START RECORDS TO PROCESS

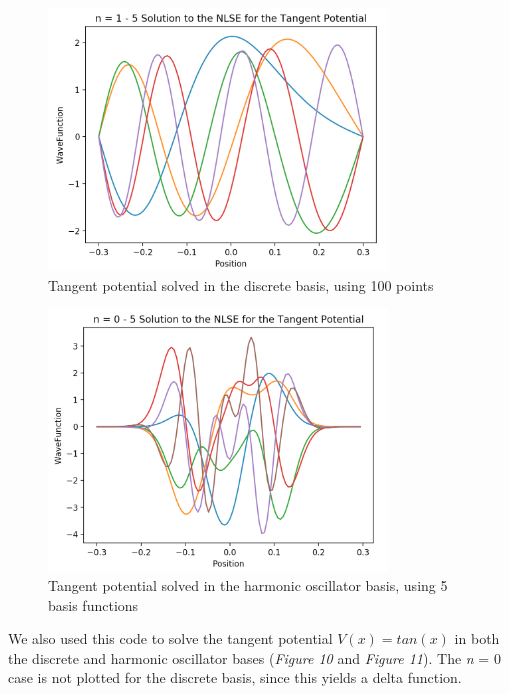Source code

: \documentclass[%
 reprint,
 amsmath,amssymb,
 aps,
]{revtex4-1}
\begin{document}
\begin{figure}
\includegraphics[width=9cm]{DiscreteBasisTangent}
\caption{Tangent potential solved in the discrete basis, using 100 points}
\end{figure}
\begin{figure}
\includegraphics[width=9cm]{HOBasisTangent}
\caption{Tangent potential solved in the harmonic oscillator basis, using 5 basis functions}
\end{figure}

\noindent We also used this code to solve the tangent potential $V(x) = tan(x)$ in both the discrete and harmonic oscillator bases (\textit{Figure 10} and \textit{Figure 11}).  The \textit{n} = 0 case is not plotted for the discrete basis, since this yields a delta function.\\
\end{document}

END RECORDS TO PROCESS

Copy out each record shown above without alteration, skipping any picture.

Source code

: \documentclass[%
 reprint,
 amsmath,amssymb,
 aps,
]{revtex4-1}
\begin{document}
\begin{figure}
\includegraphics[width=9cm]{DiscreteBasisTangent}
\caption{Tangent potential solved in the discrete basis, using 100 points}
\end{figure}
\begin{figure}
\includegraphics[width=9cm]{HOBasisTangent}
\caption{Tangent potential solved in the harmonic oscillator basis, using 5 basis functions}
\end{figure}

\noindent We also used this code to solve the tangent potential $V(x) = tan(x)$ in both the discrete and harmonic oscillator bases (\textit{Figure 10} and \textit{Figure 11}).  The \textit{n} = 0 case is not plotted for the discrete basis, since this yields a delta function.\\
\end{document}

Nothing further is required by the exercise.